The surface of the edge is colored with pencil to help you see if you are hitting it with the plane. Since it is already at final thickness, we do our best to not hit it.



After the contour is blended into the edges with the plane, we have to scrape and sand the contour completely smooth so that there are no high or low spots. The scrapers will do a better job of blending than just sanding will, so we do our best with the scraper, and then finish up with sand paper. The sandpaper alone could make it appear to be smooth, but when held to the light may show shallow spots that will only be more obvious once the glossy finish is on it. The outside must be completely shaped and sanded before we start carving the inside of the plate in order to keep our desired thicknesses in check.









When we are ready to carve the inside, we set up the drill press with a depth stop, registering off of a pin rather than the table. This allows us to drill holes all over the plate to precisely the final thickness. We then use that trusty finger plane to bring the material thickness down to the bottom of the holes. It's really pretty fool proof. But, this is where it's obvious why arch tops should cost a lot. I have the hands of an old-timer today.
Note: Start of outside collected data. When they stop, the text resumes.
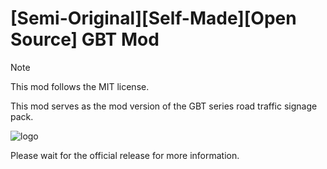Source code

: # \[Semi-Original\]\[Self-Made\]\[Open Source\] GBT Mod

> [!NOTE]
> This mod follows the MIT license.

This mod serves as the mod version of the GBT series road traffic signage pack.

![logo](//drive.gteh.top/f/zPcA/banner.png)

Please wait for the official release for more information.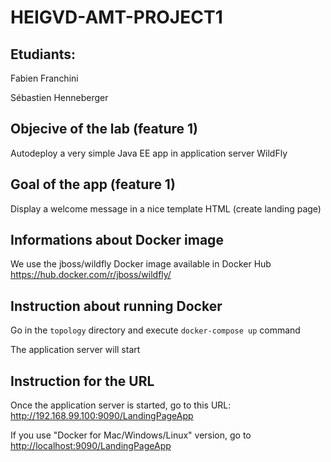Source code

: # HEIGVD-AMT-PROJECT1

## Etudiants:
Fabien Franchini  

Sébastien Henneberger    


## Objecive of the lab (feature 1)
Autodeploy a very simple Java EE app in application server WildFly

## Goal of the app (feature 1)
Display a welcome message in a nice template HTML (create landing page)

## Informations about Docker image
We use the jboss/wildfly Docker image available in Docker Hub
https://hub.docker.com/r/jboss/wildfly/

## Instruction about running Docker
Go in the `topology` directory and execute `docker-compose up` command  

The application server will start

## Instruction for the URL
Once the application server is started, go to this URL: http://192.168.99.100:9090/LandingPageApp   

If you use "Docker for Mac/Windows/Linux" version, go to <http://localhost:9090/LandingPageApp>
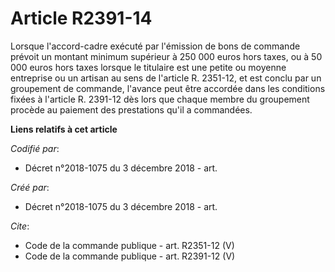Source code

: # Article R2391-14

Lorsque l'accord-cadre exécuté par l'émission de bons de commande prévoit un montant minimum supérieur à 250 000 euros hors
taxes, ou à 50 000 euros hors taxes lorsque le titulaire est une petite ou moyenne entreprise ou un artisan au sens de
l'article R. 2351-12, et est conclu par un groupement de commande, l'avance peut être accordée dans les conditions fixées à
l'article R. 2391-12 dès lors que chaque membre du groupement procède au paiement des prestations qu'il a commandées.

**Liens relatifs à cet article**

_Codifié par_:

  - Décret n°2018-1075 du 3 décembre 2018 - art.

_Créé par_:

  - Décret n°2018-1075 du 3 décembre 2018 - art.

_Cite_:

  - Code de la commande publique - art. R2351-12 (V)
  - Code de la commande publique - art. R2391-12 (V)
So long story short, my plates are now done. We used another router jig to cut out the F holes on the top. The jig fits over the whole top from the back side, and locates off of the holes in the excess wood at each end of the plate. I also made a lot of progress on the bridge and saddle for this guitar. I got the sides bent and glued up the the head and tail block, and even cut out the pearl inlay for the headstock. Sorry I don't have pics of that stuff now, but more soon!